Your assignment | In the entries below, find the line with "### Automatic environment setup" and print exactly every line from there up to and including the line with "Feedback is very much appreciated.", with no other lines.

******

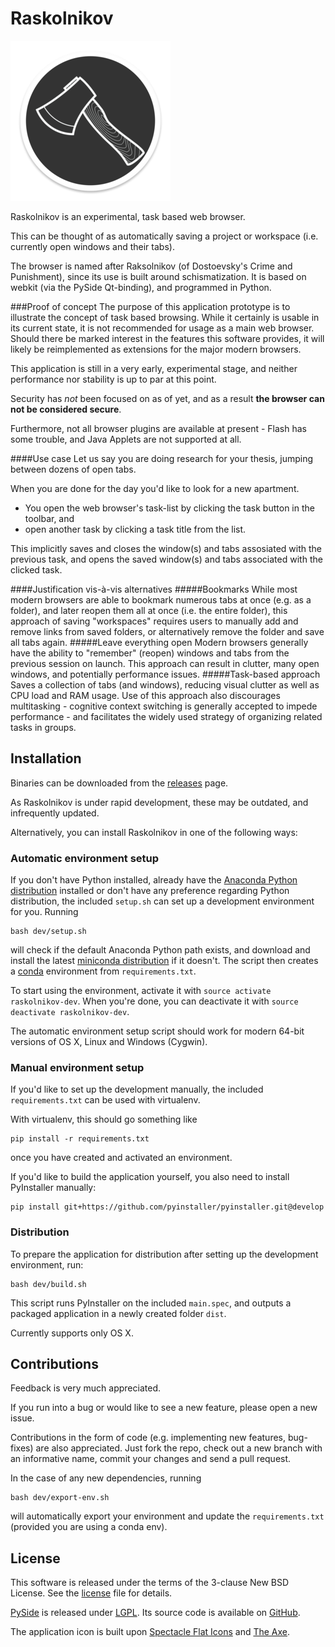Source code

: # Raskolnikov
<!--
Build icons, etc.
For instance:
[![travis][travis-image]][travis-url]
[![cc-gpa][cc-gpa-image]][cc-gpa-url]
[![cc-coverage][cc-coverage-image]][cc-coverage-url]
[travis-image]: https://travis-ci.org/ekonstantinidis/gitify.svg?branch=master
[travis-url]: https://travis-ci.org/ekonstantinidis/gitify
[cc-gpa-image]: https://codeclimate.com/github/ekonstantinidis/gitify/badges/gpa.svg
[cc-gpa-url]: https://codeclimate.com/github/ekonstantinidis/gitify
[cc-coverage-image]: https://codeclimate.com/github/ekonstantinidis/gitify/badges/coverage.svg
[cc-coverage-url]: https://codeclimate.com/github/ekonstantinidis/gitify/coverage
-->

![Screenshot](res/small_icon.png)

Raskolnikov is an experimental, task based web browser.

This can be thought of as automatically saving a project or workspace (i.e. currently open windows and their tabs).

The browser is named after Raksolnikov (of Dostoevsky's Crime and Punishment), since its use is built around schismatization.
It is based on webkit (via the PySide Qt-binding), and programmed in Python.

###Proof of concept
The purpose of this application prototype is to illustrate the concept of task based browsing.
While it certainly is usable in its current state, it is not recommended for usage as a main web browser.
Should there be marked interest in the features this software provides, it will likely be reimplemented as extensions for the major modern browsers.

This application is still in a very early, experimental stage,
and neither performance nor stability is up to par at this point.

Security has _not_ been focused on as of yet, and as a result **the browser can not be considered secure**.

Furthermore, not all browser plugins are available at present - Flash has some trouble, and Java Applets are not supported at all.

####Use case
Let us say you are doing research for your thesis, jumping between dozens of open tabs.

When you are done for the day you'd like to look for a new apartment.

* You open the web browser's task-list by clicking the task button in the toolbar, and
* open another task by clicking a task title from the list.

This implicitly saves and closes the window(s) and tabs assosiated with the previous task, and opens the saved window(s) and tabs associated with the clicked task.

####Justification vis-à-vis alternatives
#####Bookmarks
While most modern browsers are able to bookmark numerous tabs at once (e.g. as a folder), and later reopen them all at once (i.e. the entire folder), this approach of saving "workspaces" requires users to manually add and remove links from saved folders, or alternatively remove the folder and save all tabs again.
#####Leave everything open
Modern browsers generally have the ability to "remember" (reopen) windows and tabs from the previous session on launch.
This approach can result in clutter, many open windows, and potentially performance issues.
#####Task-based approach
Saves a collection of tabs (and windows), reducing visual clutter as well as CPU load and RAM usage. Use of this approach also discourages multitasking - cognitive context switching is generally accepted to impede performance - and facilitates the widely used strategy of organizing related tasks in groups.

## Installation
Binaries can be downloaded from the [releases](https://github.com/eivind88/raskolnikov/releases) page.

As Raskolnikov is under rapid development, these may be outdated, and infrequently updated.

Alternatively, you can install Raskolnikov in one of the following ways:

### Automatic environment setup
If you don't have Python installed, already have the [Anaconda Python distribution](https://store.continuum.io/cshop/anaconda/) installed or don't have any preference regarding Python distribution, the included `setup.sh` can set up a development environment for you.
Running

```shell
bash dev/setup.sh
```

will check if the default Anaconda Python path exists, and download and install the latest [miniconda distribution](http://conda.pydata.org/miniconda.html) if it doesn't.
The script then creates a [conda](http://conda.pydata.org/docs/) environment from `requirements.txt`.

To start using the environment, activate it with `source activate raskolnikov-dev`.
When you're done, you can deactivate it with `source deactivate raskolnikov-dev`.

The automatic environment setup script should work for modern 64-bit versions of OS X, Linux and Windows (Cygwin).

### Manual environment setup
If you'd like to set up the development manually, the included `requirements.txt` can be used with virtualenv.

With virtualenv, this should go something like

```shell
pip install -r requirements.txt
```

once you have created and activated an environment.

If you'd like to build the application yourself, you also need to install PyInstaller manually:

```shell
pip install git+https://github.com/pyinstaller/pyinstaller.git@develop
```

### Distribution
To prepare the application for distribution after setting up the development environment, run:

```shell
bash dev/build.sh
```

This script runs PyInstaller on the included ```main.spec```,
and outputs a packaged application in a newly created folder ```dist```.

Currently supports only OS X.

<!--
UPDATE THIS AFTER NOSETESTS ARE WRITTEN!
### Tests
There are 3 types of tests: `jest`, `jscs` and `jsxhint`.
To run the tests:

```shell
npm test
```

-->

## Contributions
Feedback is very much appreciated.

If you run into a bug or would like to see a new feature, please open a new issue.

Contributions in the form of code (e.g. implementing new features, bug-fixes) are also appreciated.
Just fork the repo, check out a new branch with an informative name, commit your changes and send a pull request.

In the case of any new dependencies, running

```shell
bash dev/export-env.sh
```

will automatically export your environment and update the ```requirements.txt``` (provided you are using a conda env).

## License
This software is released under the terms of the 3-clause New BSD License. See the [license](LICENSE.txt) file for details.

[PySide](https://wiki.qt.io/PySide) is released under [LGPL](https://www.gnu.org/copyleft/lesser.html).
Its source code is available on [GitHub](https://github.com/PySide).

The application icon is built upon [Spectacle Flat Icons](https://dribbble.com/shots/2075892-Spectacle-Flat-Icons) and [The Axe](https://dribbble.com/shots/1702501-The-Axe).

******

Response below |
### Automatic environment setup
If you don't have Python installed, already have the [Anaconda Python distribution](https://store.continuum.io/cshop/anaconda/) installed or don't have any preference regarding Python distribution, the included `setup.sh` can set up a development environment for you.
Running

```shell
bash dev/setup.sh
```

will check if the default Anaconda Python path exists, and download and install the latest [miniconda distribution](http://conda.pydata.org/miniconda.html) if it doesn't.
The script then creates a [conda](http://conda.pydata.org/docs/) environment from `requirements.txt`.

To start using the environment, activate it with `source activate raskolnikov-dev`.
When you're done, you can deactivate it with `source deactivate raskolnikov-dev`.

The automatic environment setup script should work for modern 64-bit versions of OS X, Linux and Windows (Cygwin).

### Manual environment setup
If you'd like to set up the development manually, the included `requirements.txt` can be used with virtualenv.

With virtualenv, this should go something like

```shell
pip install -r requirements.txt
```

once you have created and activated an environment.

If you'd like to build the application yourself, you also need to install PyInstaller manually:

```shell
pip install git+https://github.com/pyinstaller/pyinstaller.git@develop
```

### Distribution
To prepare the application for distribution after setting up the development environment, run:

```shell
bash dev/build.sh
```

This script runs PyInstaller on the included ```main.spec```,
and outputs a packaged application in a newly created folder ```dist```.

Currently supports only OS X.

<!--
UPDATE THIS AFTER NOSETESTS ARE WRITTEN!
### Tests
There are 3 types of tests: `jest`, `jscs` and `jsxhint`.
To run the tests:

```shell
npm test
```

-->

## Contributions
Feedback is very much appreciated.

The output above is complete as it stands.